Joyce v. Gibbons

April 1, 1916, respondent leased a farm from the appellant which he vacated the next year, owing certain sums of money to the appellant for rent and for the purchase price of animals. At the time of leaving, the respondent delivered to the incoming tenant, Nakanishi, $820 worth of hay; five hundred dollars of this were paid by Nakanishi to the appellant in the spring of 1919. The appellant received the balance from Nakanishi about October 25, 1919. On August 5, 1922, this suit was brought to recover some $2,200 still due the appellant. In his answer the respondent plead the statute of limitations, and on this plea succeeded in the trial before the court without a jury.

To quote the appellant's brief: "The only question involved is whether the action is barred by the statute of limitations."

The answer depends on the nature of the hay transaction of March 1, 1917. If that was an agreement whereby appellant accepted Nakanishi as his debtor for the purchase price of the hay in lieu of respondent, the appellant, of course, then became the owner of the indebtedness and the $820 was in law received at that time from the respondent, and more than three years having elapsed after that payment and before this suit was brought, the action would be barred. If the transaction was not consummated until October, 1919, when Nakanishi made the last payment to the appellant for the hay, then the statute would not act as a bar.

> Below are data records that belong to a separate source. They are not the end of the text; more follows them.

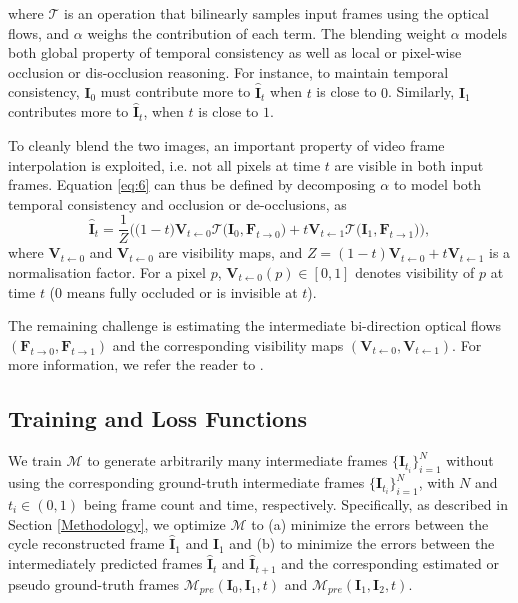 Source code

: \documentclass[10pt,twocolumn,letterpaper]{article}
\begin{document}
\noindent where $\mathcal{T}$ is an operation that bilinearly samples input frames using the optical flows, and $\alpha$ weighs the contribution of each term. The blending weight $\alpha$ models both global property of temporal consistency as well as local or pixel-wise occlusion or dis-occlusion reasoning. For instance, to maintain temporal consistency, $\textbf{I}_{0}$ must contribute more to $\hat{\textbf{I}}_{t}$ when $t$ is close to $0$. Similarly, $\textbf{I}_{1}$ contributes more to $\hat{\textbf{I}}_{t}$, when $t$ is close to $1$. 

To cleanly blend the two images, an important property of video frame interpolation is exploited, i.e. not all pixels at time $t$ are visible in both input frames. Equation \ref{eq:6} can thus be defined by decomposing $\alpha$ to model both temporal consistency and occlusion or de-occlusions, as
\begin{equation}  \label{eq:7}
\hat{\textbf{I}}_{t} =\frac{1}{Z}\Big(\big(1-t\big)\textbf{V}_{t\leftarrow0} \mathcal{T}\big(\textbf{I}_{0},\textbf{F}_{t\rightarrow0}\big) + t\textbf{V}_{t\leftarrow1} \mathcal{T}\big(\textbf{I}_{1},\textbf{F}_{t\rightarrow1}\big)\Big) ,
\end{equation}
\noindent where $\textbf{V}_{t\leftarrow0}$ and $\textbf{V}_{t\leftarrow0}$ are visibility maps, and $Z=(1-t)\textbf{V}_{t\leftarrow0}+t\textbf{V}_{t\leftarrow1}$ is a normalisation factor. For a pixel $p$,  $\textbf{V}_{t\leftarrow0}(p) \in [0,1]$ denotes visibility of $p$ at time $t$ ($0$ means fully occluded or is invisible at $t$). 

The remaining challenge is estimating the intermediate bi-direction optical flows $(\textbf{F}_{t\rightarrow0}, \textbf{F}_{t\rightarrow1})$ and the corresponding visibility maps $(\textbf{V}_{t\leftarrow0}, \textbf{V}_{t\leftarrow1})$. For more information, we refer the reader to \cite{jiang2018super}.

\subsection{Training and Loss Functions}
We train $\mathcal{M}$ to generate arbitrarily many intermediate frames $\{{\hat{\textbf{I}}_{t_{i}}}\}_{i=1}^{N}$ without using the corresponding ground-truth intermediate frames $\{{\textbf{I}_{t_{i}}}\}_{i=1}^{N}$, with $N$ and $t_{i}\in(0,1)$ being frame count and time, respectively. Specifically, as described in Section \ref{Methodology}, we optimize $\mathcal{M}$ to (a) minimize the errors between the cycle reconstructed frame $\hat{\textbf{I}}_{1}$ and $\textbf{I}_{1}$ and (b) to minimize the errors between the intermediately predicted frames $\hat{\textbf{I}}_{t}$ and $\hat{\textbf{I}}_{t+1}$ and the corresponding estimated or pseudo ground-truth frames $\mathcal{M}_{pre}(\textbf{I}_{0},\textbf{I}_{1},t)$ and $\mathcal{M}_{pre}(\textbf{I}_{1},\textbf{I}_{2},t)$. 
\end{document}
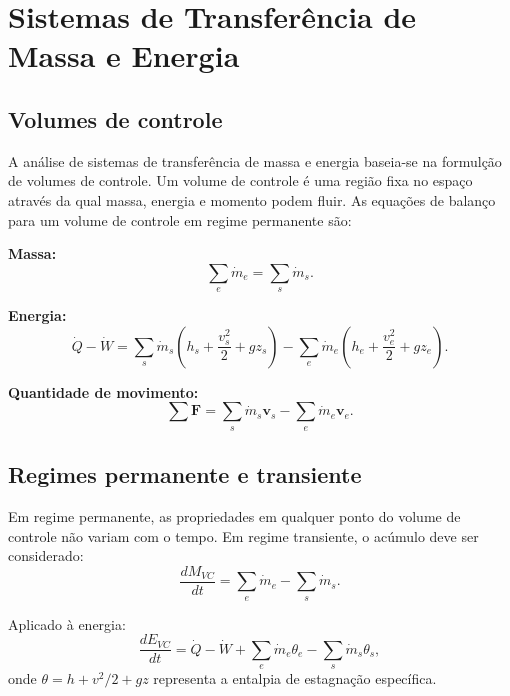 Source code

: \documentclass[12pt,a4paper]{article}
\numberwithin{equation}{section}
\numberwithin{table}{section}
\numberwithin{figure}{section}
\begin{document}
\section{Sistemas de Transferência de Massa e Energia}\label{sec:sistemas}

\subsection{Volumes de controle}

A análise de sistemas de transferência de massa e energia baseia-se na
formulção de volumes de controle. Um volume de controle é uma região fixa no
espaço através da qual massa, energia e momento podem fluir. As equações de
balanço para um volume de controle em regime permanente são:

\textbf{Massa:}
\begin{equation}\label{eq:v1-c6-1}
\sum_e \dot{m}_e = \sum_s \dot{m}_s.
\end{equation}

\textbf{Energia:}
\begin{equation}\label{eq:v1-c6-2}
\dot{Q} - \dot{W} = \sum_s \dot{m}_s\left(h_s + \frac{v_s^2}{2} + gz_s\right) - \sum_e \dot{m}_e\left(h_e + \frac{v_e^2}{2} + gz_e\right).
\end{equation}

\textbf{Quantidade de movimento:}
\begin{equation}\label{eq:v1-c6-3}
\sum \mathbf{F} = \sum_s \dot{m}_s \mathbf{v}_s - \sum_e \dot{m}_e \mathbf{v}_e.
\end{equation}

\subsection{Regimes permanente e transiente}

Em regime permanente, as propriedades em qualquer ponto do volume de controle
não variam com o tempo. Em regime transiente, o acúmulo deve ser considerado:
\begin{equation}\label{eq:v1-c6-4}
\frac{dM_{VC}}{dt} = \sum_e \dot{m}_e - \sum_s \dot{m}_s.
\end{equation}

Aplicado à energia:
\begin{equation}\label{eq:v1-c6-5}
\frac{dE_{VC}}{dt} = \dot{Q} - \dot{W} + \sum_e \dot{m}_e\theta_e - \sum_s \dot{m}_s\theta_s,
\end{equation}
onde $\theta = h + v^2/2 + gz$ representa a entalpia de estagnação específica.
\end{document}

If the appellant bought the hay or the account from the respondent in 1917, there was no payment thereafter made by the respondent which would toll the statute. *Page 387

The testimony as to what happened in March, 1917, and October, 1919, is in utter conflict, and while we have read and re-read it, the situation is not much clarified thereby and the case presents an excellent illustration of the condition which this court will not disturb, for the evidence cannot be said by us to preponderate against the trial court's findings, which therefore must stand.

Point is made of the refusal of the trial court to reopen the case for further testimony. This matter was submitted on conflicting affidavits, and in denying the motion the trial court exercised its discretion in such way that we cannot say there was any abuse thereof.

The judgment is affirmed.

TOLMAN, C.J., FULLERTON, HOLCOMB, and MITCHELL, JJ., concur.